- **INPUT DATA**
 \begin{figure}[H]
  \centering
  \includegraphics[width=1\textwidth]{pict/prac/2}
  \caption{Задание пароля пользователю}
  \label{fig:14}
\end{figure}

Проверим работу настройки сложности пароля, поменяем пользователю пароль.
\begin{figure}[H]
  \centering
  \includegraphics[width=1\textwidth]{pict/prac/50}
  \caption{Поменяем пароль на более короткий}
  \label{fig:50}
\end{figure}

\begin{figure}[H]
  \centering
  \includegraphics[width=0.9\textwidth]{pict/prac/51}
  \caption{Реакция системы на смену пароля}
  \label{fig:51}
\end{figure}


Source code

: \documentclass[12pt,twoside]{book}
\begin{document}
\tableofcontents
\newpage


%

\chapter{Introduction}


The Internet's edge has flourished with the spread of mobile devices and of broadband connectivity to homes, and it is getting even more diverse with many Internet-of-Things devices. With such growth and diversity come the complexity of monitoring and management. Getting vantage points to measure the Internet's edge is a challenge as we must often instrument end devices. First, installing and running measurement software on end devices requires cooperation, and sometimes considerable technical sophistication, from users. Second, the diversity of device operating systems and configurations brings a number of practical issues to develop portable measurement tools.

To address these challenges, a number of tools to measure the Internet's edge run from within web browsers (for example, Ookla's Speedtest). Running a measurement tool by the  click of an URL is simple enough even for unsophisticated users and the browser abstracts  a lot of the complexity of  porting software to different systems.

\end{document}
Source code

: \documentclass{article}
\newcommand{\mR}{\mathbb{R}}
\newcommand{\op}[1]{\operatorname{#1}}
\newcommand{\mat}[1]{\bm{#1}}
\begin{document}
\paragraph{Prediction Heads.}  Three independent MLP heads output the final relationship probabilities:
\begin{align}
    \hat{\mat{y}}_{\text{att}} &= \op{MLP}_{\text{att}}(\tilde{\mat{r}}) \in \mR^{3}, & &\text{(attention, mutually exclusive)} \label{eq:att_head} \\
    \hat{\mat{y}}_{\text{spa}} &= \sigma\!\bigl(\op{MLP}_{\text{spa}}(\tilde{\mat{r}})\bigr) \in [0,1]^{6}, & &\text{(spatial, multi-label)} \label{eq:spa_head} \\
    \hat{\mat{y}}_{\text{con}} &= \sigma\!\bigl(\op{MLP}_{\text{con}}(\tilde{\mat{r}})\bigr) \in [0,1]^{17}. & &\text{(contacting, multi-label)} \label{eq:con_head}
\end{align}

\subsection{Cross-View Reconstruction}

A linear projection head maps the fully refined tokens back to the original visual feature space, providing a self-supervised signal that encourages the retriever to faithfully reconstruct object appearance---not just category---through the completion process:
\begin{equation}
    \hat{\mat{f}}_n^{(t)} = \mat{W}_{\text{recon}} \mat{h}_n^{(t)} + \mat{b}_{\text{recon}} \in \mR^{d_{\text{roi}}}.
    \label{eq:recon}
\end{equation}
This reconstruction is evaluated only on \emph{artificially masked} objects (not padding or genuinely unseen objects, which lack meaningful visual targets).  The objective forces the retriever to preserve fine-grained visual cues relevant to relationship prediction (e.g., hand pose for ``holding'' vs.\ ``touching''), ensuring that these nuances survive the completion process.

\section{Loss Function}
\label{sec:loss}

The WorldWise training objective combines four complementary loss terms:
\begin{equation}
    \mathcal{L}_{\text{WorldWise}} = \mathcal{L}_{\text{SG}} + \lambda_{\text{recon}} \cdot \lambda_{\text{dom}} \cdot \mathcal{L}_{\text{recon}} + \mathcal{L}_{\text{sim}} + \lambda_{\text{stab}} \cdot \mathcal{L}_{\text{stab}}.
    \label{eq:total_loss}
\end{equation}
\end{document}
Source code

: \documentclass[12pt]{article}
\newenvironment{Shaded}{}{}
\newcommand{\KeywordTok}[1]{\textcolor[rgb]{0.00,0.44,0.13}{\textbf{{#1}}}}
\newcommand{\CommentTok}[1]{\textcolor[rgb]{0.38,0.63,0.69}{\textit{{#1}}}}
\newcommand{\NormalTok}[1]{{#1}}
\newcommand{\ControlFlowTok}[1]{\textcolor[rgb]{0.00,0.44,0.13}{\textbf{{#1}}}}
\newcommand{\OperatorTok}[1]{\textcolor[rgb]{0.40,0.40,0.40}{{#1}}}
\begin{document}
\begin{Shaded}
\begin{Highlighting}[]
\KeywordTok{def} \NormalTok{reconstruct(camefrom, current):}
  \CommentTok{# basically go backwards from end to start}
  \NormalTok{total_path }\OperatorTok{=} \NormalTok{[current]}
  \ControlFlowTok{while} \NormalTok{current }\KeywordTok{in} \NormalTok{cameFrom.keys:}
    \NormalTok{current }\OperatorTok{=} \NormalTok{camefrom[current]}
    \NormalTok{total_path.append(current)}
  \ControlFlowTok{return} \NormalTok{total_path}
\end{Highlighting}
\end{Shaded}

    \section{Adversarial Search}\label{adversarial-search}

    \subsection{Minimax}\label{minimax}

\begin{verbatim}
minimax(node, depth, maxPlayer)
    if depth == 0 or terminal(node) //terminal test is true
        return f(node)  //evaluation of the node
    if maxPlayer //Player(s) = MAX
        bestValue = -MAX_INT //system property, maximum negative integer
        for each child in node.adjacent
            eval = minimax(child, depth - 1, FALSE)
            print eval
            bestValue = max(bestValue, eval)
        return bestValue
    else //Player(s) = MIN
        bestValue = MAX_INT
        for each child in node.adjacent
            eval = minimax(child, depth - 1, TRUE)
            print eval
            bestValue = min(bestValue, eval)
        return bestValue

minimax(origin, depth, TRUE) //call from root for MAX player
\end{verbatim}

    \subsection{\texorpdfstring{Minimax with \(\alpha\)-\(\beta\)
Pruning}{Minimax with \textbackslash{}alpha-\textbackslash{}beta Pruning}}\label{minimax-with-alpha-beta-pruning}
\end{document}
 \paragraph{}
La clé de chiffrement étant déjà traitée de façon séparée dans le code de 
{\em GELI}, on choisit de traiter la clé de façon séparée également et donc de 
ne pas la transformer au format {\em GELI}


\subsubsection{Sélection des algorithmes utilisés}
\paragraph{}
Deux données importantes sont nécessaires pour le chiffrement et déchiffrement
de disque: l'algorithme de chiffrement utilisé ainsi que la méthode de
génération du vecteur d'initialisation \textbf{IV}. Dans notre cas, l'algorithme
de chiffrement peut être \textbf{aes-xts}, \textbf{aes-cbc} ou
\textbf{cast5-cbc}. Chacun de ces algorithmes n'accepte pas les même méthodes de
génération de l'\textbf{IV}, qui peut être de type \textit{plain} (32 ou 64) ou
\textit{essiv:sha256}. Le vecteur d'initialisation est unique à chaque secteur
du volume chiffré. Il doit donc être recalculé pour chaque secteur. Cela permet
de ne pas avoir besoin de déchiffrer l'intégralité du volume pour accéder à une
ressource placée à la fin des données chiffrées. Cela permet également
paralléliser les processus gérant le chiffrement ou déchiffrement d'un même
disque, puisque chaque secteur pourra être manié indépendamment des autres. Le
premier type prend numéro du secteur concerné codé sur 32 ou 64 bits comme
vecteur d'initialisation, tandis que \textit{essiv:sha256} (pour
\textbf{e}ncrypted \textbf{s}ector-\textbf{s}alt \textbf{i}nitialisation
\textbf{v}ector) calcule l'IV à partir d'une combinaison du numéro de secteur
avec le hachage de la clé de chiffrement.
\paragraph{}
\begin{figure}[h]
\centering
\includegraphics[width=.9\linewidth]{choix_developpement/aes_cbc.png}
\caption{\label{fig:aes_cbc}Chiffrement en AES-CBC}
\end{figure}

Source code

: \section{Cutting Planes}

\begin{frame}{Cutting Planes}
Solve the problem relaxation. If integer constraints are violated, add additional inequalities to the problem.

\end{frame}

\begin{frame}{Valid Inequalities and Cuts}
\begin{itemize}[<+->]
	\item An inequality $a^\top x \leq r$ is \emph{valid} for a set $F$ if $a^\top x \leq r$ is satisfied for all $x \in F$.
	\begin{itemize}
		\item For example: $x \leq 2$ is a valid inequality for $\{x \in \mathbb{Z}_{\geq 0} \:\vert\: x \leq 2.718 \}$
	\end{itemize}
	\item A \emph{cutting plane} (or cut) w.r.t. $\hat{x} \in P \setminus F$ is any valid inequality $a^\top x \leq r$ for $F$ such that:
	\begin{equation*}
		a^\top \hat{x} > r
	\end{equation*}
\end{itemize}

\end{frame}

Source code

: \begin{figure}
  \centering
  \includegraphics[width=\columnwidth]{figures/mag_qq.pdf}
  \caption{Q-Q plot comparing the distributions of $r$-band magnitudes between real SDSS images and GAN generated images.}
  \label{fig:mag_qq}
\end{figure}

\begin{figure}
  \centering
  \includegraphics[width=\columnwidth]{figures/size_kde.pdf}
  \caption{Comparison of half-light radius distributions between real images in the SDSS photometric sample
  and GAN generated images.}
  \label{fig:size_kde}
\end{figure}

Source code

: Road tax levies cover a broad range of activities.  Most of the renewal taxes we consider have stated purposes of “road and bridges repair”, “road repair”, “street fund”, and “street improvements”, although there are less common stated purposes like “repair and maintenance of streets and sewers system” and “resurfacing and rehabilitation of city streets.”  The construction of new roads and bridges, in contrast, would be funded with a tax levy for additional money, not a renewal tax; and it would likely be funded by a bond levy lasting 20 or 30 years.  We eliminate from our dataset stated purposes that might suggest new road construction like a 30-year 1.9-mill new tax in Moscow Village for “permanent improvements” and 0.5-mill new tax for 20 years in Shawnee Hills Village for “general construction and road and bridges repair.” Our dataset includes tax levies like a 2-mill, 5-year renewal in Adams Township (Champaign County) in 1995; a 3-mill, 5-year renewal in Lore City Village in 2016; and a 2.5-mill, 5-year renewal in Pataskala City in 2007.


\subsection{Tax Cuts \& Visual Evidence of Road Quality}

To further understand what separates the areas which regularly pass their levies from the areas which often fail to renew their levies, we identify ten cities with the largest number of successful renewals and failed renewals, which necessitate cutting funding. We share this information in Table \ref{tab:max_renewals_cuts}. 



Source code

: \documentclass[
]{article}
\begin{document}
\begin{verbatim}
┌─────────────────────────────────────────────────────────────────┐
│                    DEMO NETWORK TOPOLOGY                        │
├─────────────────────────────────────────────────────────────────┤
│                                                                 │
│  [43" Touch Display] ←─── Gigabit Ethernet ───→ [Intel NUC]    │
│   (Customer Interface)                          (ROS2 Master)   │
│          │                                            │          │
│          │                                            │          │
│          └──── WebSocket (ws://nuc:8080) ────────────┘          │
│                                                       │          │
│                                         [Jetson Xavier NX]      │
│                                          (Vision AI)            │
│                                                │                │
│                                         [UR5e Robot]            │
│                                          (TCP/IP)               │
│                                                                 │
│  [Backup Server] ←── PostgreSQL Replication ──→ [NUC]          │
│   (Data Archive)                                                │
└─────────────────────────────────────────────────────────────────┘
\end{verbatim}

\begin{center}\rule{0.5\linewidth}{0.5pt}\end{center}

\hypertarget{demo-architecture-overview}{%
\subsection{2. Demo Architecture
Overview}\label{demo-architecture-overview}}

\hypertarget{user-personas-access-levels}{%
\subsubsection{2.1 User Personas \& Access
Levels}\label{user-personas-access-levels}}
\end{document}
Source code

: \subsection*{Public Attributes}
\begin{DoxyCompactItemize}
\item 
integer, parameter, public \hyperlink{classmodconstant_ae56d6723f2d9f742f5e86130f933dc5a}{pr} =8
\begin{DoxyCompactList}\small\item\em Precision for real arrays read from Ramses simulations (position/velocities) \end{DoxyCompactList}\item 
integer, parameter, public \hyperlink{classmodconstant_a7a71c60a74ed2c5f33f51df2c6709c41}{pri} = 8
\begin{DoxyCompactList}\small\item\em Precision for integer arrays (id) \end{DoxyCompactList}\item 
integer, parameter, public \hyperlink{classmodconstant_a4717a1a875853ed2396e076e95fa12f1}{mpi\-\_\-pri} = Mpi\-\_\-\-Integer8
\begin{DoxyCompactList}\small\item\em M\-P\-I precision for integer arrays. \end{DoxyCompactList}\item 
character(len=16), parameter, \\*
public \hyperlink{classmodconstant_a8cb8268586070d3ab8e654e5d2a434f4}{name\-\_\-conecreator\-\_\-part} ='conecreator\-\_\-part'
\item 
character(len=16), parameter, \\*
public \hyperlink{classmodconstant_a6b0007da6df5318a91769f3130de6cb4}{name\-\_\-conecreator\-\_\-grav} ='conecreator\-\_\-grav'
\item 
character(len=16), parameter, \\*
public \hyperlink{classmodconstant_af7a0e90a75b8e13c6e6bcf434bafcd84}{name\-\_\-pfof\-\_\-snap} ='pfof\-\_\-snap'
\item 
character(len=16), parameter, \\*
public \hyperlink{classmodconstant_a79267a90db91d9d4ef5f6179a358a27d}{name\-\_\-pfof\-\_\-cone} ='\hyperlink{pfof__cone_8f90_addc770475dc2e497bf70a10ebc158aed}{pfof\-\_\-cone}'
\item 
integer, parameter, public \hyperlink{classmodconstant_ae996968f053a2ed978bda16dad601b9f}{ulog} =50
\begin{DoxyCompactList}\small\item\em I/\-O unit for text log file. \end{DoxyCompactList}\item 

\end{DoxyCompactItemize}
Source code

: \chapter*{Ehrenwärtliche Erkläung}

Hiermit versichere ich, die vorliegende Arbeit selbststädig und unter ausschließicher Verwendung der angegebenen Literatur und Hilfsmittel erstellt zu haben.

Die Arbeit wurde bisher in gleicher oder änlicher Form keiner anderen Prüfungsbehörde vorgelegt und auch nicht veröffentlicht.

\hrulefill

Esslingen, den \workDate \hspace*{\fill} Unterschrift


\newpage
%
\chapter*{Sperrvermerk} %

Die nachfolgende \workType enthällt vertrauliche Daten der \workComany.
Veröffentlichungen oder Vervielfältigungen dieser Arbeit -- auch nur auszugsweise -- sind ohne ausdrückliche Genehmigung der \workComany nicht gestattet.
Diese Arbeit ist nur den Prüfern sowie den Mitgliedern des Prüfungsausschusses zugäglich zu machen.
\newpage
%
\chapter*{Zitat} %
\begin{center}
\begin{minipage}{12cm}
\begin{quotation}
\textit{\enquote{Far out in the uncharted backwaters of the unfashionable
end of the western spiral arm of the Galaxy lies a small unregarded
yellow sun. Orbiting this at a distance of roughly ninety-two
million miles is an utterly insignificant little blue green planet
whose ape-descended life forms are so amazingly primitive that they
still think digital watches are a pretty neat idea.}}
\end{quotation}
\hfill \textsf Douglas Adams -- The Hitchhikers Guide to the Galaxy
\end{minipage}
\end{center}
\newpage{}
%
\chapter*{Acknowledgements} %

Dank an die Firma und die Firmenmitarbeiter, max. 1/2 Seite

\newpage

- **ACTIVITY**
In the listing above, find every line with the string "pict" and state how many there are, with no other words.

- **TASK ANSWER**
3